Why it is that programmers and their employers have different attitudes toward the quality of a project? Thinking of myself as a programmer, I have sometimes formulated it like this:

  • The programmers who do the work are usually the ones who care more about “quality.” Why?

    • They have a reputation to maintain. Low quality for their kind of work is bad for reputation among their peers. (Note that their peers are not necessarily their employers.)

    • They understand they may be working on the same project later; higher quality means easier work later, although at the expense of (harder? more?) work now.

  • The employers who are paying for the work care much less about “quality.” Why?

    • The reputation of the payer is not dependent on how the work is done, only that the work is done, and in a way that can be presented to customers. Note that the customers are mostly not the programmer’s peers.

    • They have a desire to pay as little as possible in return for as much as possible. “Quality” generally is more costly (both in time and in finances) in earlier stages, when resources are generally lowest or least certain to be forthcoming.

    • As a corollary, since the people paying for the work are not doing the work, it is easier to dismiss concerns about “quality”. Resources conserved earlier (both in time and money) means greater resources available later.

These points are summed up well by Redditor JamesTheHaxor, who says: “Truth is, nobody cares except for us passionate programmers. We can judge a persons skill level based on their code quality. Most clients can’t. They judge a persons skill level by how fast they can get something done for the cheapest price that works to spec. There’s plenty of shoddy coders to fill that market. They always undercut me on freelance sites.”

II.

The problem is that the term “quality” means different things to different people. The in the programmer/employer situation, there are two different definitions of “quality” at play (or two different things that are being paid attention to).

  • The programmer’s “quality” relates to the what he sees and works with regularly and is responsible for over time (i.e., the code itself: the “program”).

  • The employer’s “quality” relates to what he and the customers see and work with regularly and are responsible for over time (i.e., what is produced by running the code: the “product”).

“Quality of program” is not the same thing as “quality of product.” They have different impacts at different times in the project, and have different levels of visibility to different people involved in the project. They do not exist independently of each other, and feed back on each other; change one kind of quality, and the other kind will likewise change.

I think this disconnect also applies to various non-software crafts and trades. You hear about carpenters, plumbers, painters, etc. complaining that they get undercut on prices by low-cost labor who don’t have the same level of quality. And yet the customers who choose the lower-cost option are satisfied with the quality level, given their resource constraints. The programmer-craftsman laments the low quality of the work, but the payer-customer just wants something fixed quickly at a low cost.
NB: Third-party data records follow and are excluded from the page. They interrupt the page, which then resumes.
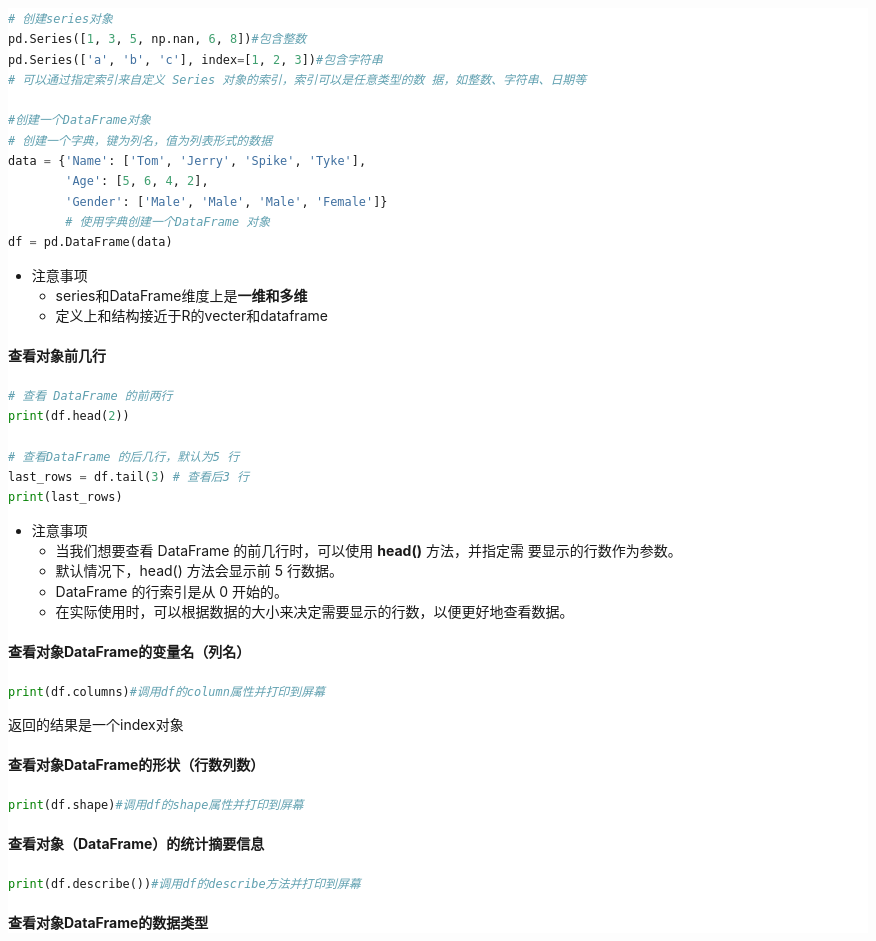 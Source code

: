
 ```python
# 创建series对象
pd.Series([1, 3, 5, np.nan, 6, 8])#包含整数
pd.Series(['a', 'b', 'c'], index=[1, 2, 3])#包含字符串
# 可以通过指定索引来自定义 Series 对象的索引，索引可以是任意类型的数 据，如整数、字符串、日期等

#创建一个DataFrame对象
# 创建一个字典，键为列名，值为列表形式的数据 
data = {'Name': ['Tom', 'Jerry', 'Spike', 'Tyke'],
		'Age': [5, 6, 4, 2],
		'Gender': ['Male', 'Male', 'Male', 'Female']} 
		# 使用字典创建一个DataFrame 对象 
df = pd.DataFrame(data)
```
- 注意事项
	- series和DataFrame维度上是**一维和多维**
	- 定义上和结构接近于R的vecter和dataframe

#### 查看对象前几行

```python
# 查看 DataFrame 的前两行 
print(df.head(2))

# 查看DataFrame 的后几行，默认为5 行 
last_rows = df.tail(3) # 查看后3 行
print(last_rows)
```
- 注意事项
	- 当我们想要查看 DataFrame 的前几行时，可以使用 **head()** 方法，并指定需 要显示的行数作为参数。
	- 默认情况下，head() 方法会显示前 5 行数据。
	- DataFrame 的行索引是从 0 开始的。 
	- 在实际使用时，可以根据数据的大小来决定需要显示的行数，以便更好地查看数据。

#### 查看对象DataFrame的变量名（列名）

```python
print(df.columns)#调用df的column属性并打印到屏幕
```

返回的结果是一个index对象

#### 查看对象DataFrame的形状（行数列数）

```python
print(df.shape)#调用df的shape属性并打印到屏幕
```

#### 查看对象（DataFrame）的统计摘要信息

```python
print(df.describe())#调用df的describe方法并打印到屏幕
```

#### 查看对象DataFrame的数据类型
Dismissing quality concerns of either kind early on may cause breaks and stoppage when the product is more visible or closer to deadline, thus leading to greater stress and strain to get work done under increasing public scrutiny. The programmer blames the lack of code quality for the troubles, and the employer laments the programmer’s inability to work as quickly as he did earlier in the project.

What’s interesting to me is that the programmer has some idea about the product quality (he has to use the product in some fashion while building it), but the manager/employer/payer has almost no idea about the code quality (they are probably not writing any code). So it’s probably up to the programmer to understand the consequences of program quality in terms of product quality.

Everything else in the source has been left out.